RECORDS FOR THE EXERCISE:

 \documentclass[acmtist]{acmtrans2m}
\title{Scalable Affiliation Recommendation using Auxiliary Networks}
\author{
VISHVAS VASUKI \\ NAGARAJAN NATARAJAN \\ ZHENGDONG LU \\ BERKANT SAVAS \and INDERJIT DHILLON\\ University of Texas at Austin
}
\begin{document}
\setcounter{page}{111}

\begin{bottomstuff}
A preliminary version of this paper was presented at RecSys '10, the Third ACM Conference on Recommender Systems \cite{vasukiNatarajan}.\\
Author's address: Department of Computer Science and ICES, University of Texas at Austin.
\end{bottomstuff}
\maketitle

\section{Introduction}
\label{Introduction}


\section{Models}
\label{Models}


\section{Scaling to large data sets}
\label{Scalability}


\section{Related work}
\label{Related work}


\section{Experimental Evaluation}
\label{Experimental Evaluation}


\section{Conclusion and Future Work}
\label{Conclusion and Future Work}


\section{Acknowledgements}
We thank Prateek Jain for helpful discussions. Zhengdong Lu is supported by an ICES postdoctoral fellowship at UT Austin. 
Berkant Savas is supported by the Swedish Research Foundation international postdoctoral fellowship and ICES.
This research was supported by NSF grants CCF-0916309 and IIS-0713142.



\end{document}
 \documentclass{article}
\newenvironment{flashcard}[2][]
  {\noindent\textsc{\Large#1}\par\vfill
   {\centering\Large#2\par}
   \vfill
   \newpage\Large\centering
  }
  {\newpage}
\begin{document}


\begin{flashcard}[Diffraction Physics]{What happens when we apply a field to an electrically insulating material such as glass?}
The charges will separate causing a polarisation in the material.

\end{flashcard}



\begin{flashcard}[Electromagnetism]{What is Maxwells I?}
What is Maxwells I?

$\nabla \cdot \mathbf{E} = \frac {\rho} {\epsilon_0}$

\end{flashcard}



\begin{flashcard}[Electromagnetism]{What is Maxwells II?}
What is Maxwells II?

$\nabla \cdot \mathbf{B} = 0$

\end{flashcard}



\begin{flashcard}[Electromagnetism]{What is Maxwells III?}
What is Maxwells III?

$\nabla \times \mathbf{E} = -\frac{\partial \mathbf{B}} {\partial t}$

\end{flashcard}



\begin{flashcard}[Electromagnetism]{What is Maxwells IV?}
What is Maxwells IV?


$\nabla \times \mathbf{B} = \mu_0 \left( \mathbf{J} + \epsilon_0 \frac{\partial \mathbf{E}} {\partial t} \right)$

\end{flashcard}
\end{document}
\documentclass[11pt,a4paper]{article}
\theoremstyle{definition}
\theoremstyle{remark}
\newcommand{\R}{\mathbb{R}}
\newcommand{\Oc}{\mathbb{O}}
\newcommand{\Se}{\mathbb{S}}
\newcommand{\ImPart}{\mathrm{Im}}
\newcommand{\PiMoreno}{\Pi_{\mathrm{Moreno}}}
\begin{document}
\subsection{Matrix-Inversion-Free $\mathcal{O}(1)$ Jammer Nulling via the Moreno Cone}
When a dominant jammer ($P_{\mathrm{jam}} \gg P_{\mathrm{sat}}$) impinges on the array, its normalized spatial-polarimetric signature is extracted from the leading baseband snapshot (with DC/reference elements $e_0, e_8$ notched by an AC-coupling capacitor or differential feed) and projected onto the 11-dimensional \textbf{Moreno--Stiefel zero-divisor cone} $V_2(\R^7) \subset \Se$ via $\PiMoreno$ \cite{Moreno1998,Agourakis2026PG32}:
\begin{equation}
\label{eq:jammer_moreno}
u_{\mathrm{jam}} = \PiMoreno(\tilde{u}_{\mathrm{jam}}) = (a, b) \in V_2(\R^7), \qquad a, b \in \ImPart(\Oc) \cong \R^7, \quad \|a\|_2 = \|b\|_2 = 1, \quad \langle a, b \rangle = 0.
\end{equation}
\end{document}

PROMPT: Copy out the full listing so that each line matches exactly.

TASK SOLUTION:
 \documentclass[acmtist]{acmtrans2m}
\title{Scalable Affiliation Recommendation using Auxiliary Networks}
\author{
VISHVAS VASUKI \\ NAGARAJAN NATARAJAN \\ ZHENGDONG LU \\ BERKANT SAVAS \and INDERJIT DHILLON\\ University of Texas at Austin
}
\begin{document}
\setcounter{page}{111}

\begin{bottomstuff}
A preliminary version of this paper was presented at RecSys '10, the Third ACM Conference on Recommender Systems \cite{vasukiNatarajan}.\\
Author's address: Department of Computer Science and ICES, University of Texas at Austin.
\end{bottomstuff}
\maketitle

\section{Introduction}
\label{Introduction}


\section{Models}
\label{Models}


\section{Scaling to large data sets}
\label{Scalability}


\section{Related work}
\label{Related work}


\section{Experimental Evaluation}
\label{Experimental Evaluation}


\section{Conclusion and Future Work}
\label{Conclusion and Future Work}


\section{Acknowledgements}
We thank Prateek Jain for helpful discussions. Zhengdong Lu is supported by an ICES postdoctoral fellowship at UT Austin. 
Berkant Savas is supported by the Swedish Research Foundation international postdoctoral fellowship and ICES.
This research was supported by NSF grants CCF-0916309 and IIS-0713142.



\end{document}
 \documentclass{article}
\newenvironment{flashcard}[2][]
  {\noindent\textsc{\Large#1}\par\vfill
   {\centering\Large#2\par}
   \vfill
   \newpage\Large\centering
  }
  {\newpage}
\begin{document}


\begin{flashcard}[Diffraction Physics]{What happens when we apply a field to an electrically insulating material such as glass?}
The charges will separate causing a polarisation in the material.

\end{flashcard}



\begin{flashcard}[Electromagnetism]{What is Maxwells I?}
What is Maxwells I?

$\nabla \cdot \mathbf{E} = \frac {\rho} {\epsilon_0}$

\end{flashcard}



\begin{flashcard}[Electromagnetism]{What is Maxwells II?}
What is Maxwells II?

$\nabla \cdot \mathbf{B} = 0$

\end{flashcard}



\begin{flashcard}[Electromagnetism]{What is Maxwells III?}
What is Maxwells III?

$\nabla \times \mathbf{E} = -\frac{\partial \mathbf{B}} {\partial t}$

\end{flashcard}



\begin{flashcard}[Electromagnetism]{What is Maxwells IV?}
What is Maxwells IV?


$\nabla \times \mathbf{B} = \mu_0 \left( \mathbf{J} + \epsilon_0 \frac{\partial \mathbf{E}} {\partial t} \right)$

\end{flashcard}
\end{document}
\documentclass[11pt,a4paper]{article}
\theoremstyle{definition}
\theoremstyle{remark}
\newcommand{\R}{\mathbb{R}}
\newcommand{\Oc}{\mathbb{O}}
\newcommand{\Se}{\mathbb{S}}
\newcommand{\ImPart}{\mathrm{Im}}
\newcommand{\PiMoreno}{\Pi_{\mathrm{Moreno}}}
\begin{document}
\subsection{Matrix-Inversion-Free $\mathcal{O}(1)$ Jammer Nulling via the Moreno Cone}
When a dominant jammer ($P_{\mathrm{jam}} \gg P_{\mathrm{sat}}$) impinges on the array, its normalized spatial-polarimetric signature is extracted from the leading baseband snapshot (with DC/reference elements $e_0, e_8$ notched by an AC-coupling capacitor or differential feed) and projected onto the 11-dimensional \textbf{Moreno--Stiefel zero-divisor cone} $V_2(\R^7) \subset \Se$ via $\PiMoreno$ \cite{Moreno1998,Agourakis2026PG32}:
\begin{equation}
\label{eq:jammer_moreno}
u_{\mathrm{jam}} = \PiMoreno(\tilde{u}_{\mathrm{jam}}) = (a, b) \in V_2(\R^7), \qquad a, b \in \ImPart(\Oc) \cong \R^7, \quad \|a\|_2 = \|b\|_2 = 1, \quad \langle a, b \rangle = 0.
\end{equation}
\end{document}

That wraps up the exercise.